A variety of roe types are used in Japanese cuisine, including the following which are used raw in sushi:

 Ikura () - Salmon roe. Large reddish-orange individual spheres. It is a loan word from the Russian, "икра" (roe, in this context caviar)
 Sujiko () - Also salmon roe. The difference is that sujiko is still inside its sac when it is prepared. It also has a different color; sujiko is red to dark-red while ikura is lighter in color, sometimes almost orange. Sujiko is also sweeter in taste.
 Masago ()- Capelin roe, similar to Tobiko, but smaller.
 Kazunoko () - Herring roe, yellow or pinkish, having a firm, rubbery texture and appearance, usually pickled.  The roe is in a single cohesive mass and so looks like a piece of fish.
 Mentaiko () - Alaska pollock roe, spiced with powdered red pepper and surrounded by a thin, elastic membrane. Mentaiko is usually pink to dark red.
 Tarako () - Salted Alaska pollock roe, sometimes grilled.
 Tobiko () - Flying fish roe, very crunchy, reddish orange in color.

 Uni () - Sea urchin roe, soft and melting. Color ranges from orange to pale yellow.
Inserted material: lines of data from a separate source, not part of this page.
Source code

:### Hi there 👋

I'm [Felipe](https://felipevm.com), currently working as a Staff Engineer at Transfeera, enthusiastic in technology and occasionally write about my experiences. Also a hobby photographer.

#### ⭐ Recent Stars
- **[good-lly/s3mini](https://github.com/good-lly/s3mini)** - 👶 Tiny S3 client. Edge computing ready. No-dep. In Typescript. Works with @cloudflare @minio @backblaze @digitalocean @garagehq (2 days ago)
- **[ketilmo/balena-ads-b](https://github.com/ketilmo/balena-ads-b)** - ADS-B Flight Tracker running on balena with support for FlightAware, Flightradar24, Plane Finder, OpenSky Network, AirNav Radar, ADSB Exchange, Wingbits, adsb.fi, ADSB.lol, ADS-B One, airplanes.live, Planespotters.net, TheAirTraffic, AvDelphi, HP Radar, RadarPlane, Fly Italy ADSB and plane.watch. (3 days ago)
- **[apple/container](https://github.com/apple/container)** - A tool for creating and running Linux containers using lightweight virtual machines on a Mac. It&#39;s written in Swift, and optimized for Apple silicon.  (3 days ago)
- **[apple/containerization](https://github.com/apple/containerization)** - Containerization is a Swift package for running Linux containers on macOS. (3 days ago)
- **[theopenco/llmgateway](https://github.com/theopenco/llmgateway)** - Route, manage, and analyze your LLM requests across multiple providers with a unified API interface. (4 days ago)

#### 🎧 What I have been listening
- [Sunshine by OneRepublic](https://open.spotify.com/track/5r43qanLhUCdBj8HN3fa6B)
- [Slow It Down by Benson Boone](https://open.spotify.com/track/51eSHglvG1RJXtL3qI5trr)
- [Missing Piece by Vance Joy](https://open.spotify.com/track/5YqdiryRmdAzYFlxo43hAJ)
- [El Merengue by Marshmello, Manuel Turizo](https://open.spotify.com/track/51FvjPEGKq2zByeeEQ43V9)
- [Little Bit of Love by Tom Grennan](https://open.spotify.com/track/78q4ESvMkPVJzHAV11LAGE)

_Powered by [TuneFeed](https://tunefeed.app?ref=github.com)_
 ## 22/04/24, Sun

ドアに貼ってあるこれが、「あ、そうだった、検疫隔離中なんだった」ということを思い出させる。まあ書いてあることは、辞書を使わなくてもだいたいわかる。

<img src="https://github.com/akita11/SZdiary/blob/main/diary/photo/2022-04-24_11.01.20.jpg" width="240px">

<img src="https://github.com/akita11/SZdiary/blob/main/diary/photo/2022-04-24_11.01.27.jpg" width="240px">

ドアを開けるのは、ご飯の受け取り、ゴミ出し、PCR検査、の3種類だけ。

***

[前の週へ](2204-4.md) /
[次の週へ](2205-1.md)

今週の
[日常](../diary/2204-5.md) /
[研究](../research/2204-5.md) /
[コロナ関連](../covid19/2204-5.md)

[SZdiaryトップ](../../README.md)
Humans consume the reproductive organs ("roe") either raw or briefly cooked. Sea urchin roe is a popular food in Japan, and it is called "uni" in Japanese sushi cuisine. Apart from domestic consumption, a number of other countries export the sea urchin to Japan in order to meet its demand throughout the country. Traditionally considered an aphrodisiac, sea urchin roe has been found to contain the cannabinoid anandamide.
Karasumi () - is a specialty of Nagasaki and along with salt-pickled sea urchin roe and Konowata one of the three chinmi of Japan. It is made by desalinating salt-pickled mullet roe while still in the ovary and sun drying it.
 Ebiko - Shrimp roe, sometimes translated as "Shrimp Flakes"; the eggs are smaller and generally a darker orange than Tobiko. There is a variant of Ebiko made from Capelin roe.

Korea
All kinds of fish roe are widely eaten in Korean cuisine, including the popular sea urchin, salmon, herring, flying fish, cod, among others. Myeongran  (명란젓) refers to the jeotgal (salted fermented seafood) made with pollock roe seasoned with chili pepper powders. It is commonly consumed as banchan, small dish accompanied with cooked rice or ingredient for  (알탕), a kind of jjigae (Korean stew).

Albap is a bibimbap made with roe.

Lebanon
Sea urchin roe, or  توتية as it is known locally, is eaten directly from the sea urchin shell fresh using a small spoon. Some people add a twist of lemon juice to the roe and eat it in Lebanese flat bread.

Malaysia
Particularly in Sarawak, Malaysia, Toli Shad fish roe is a popular delicacy among locals and tourists. The roe is usually found in the street market in Sarawak's capital city of Kuching. The roe can be sold for up to US$19 per 100 grams and is considered expensive among locals, but the price can reach up to US$30 in other states of Malaysia.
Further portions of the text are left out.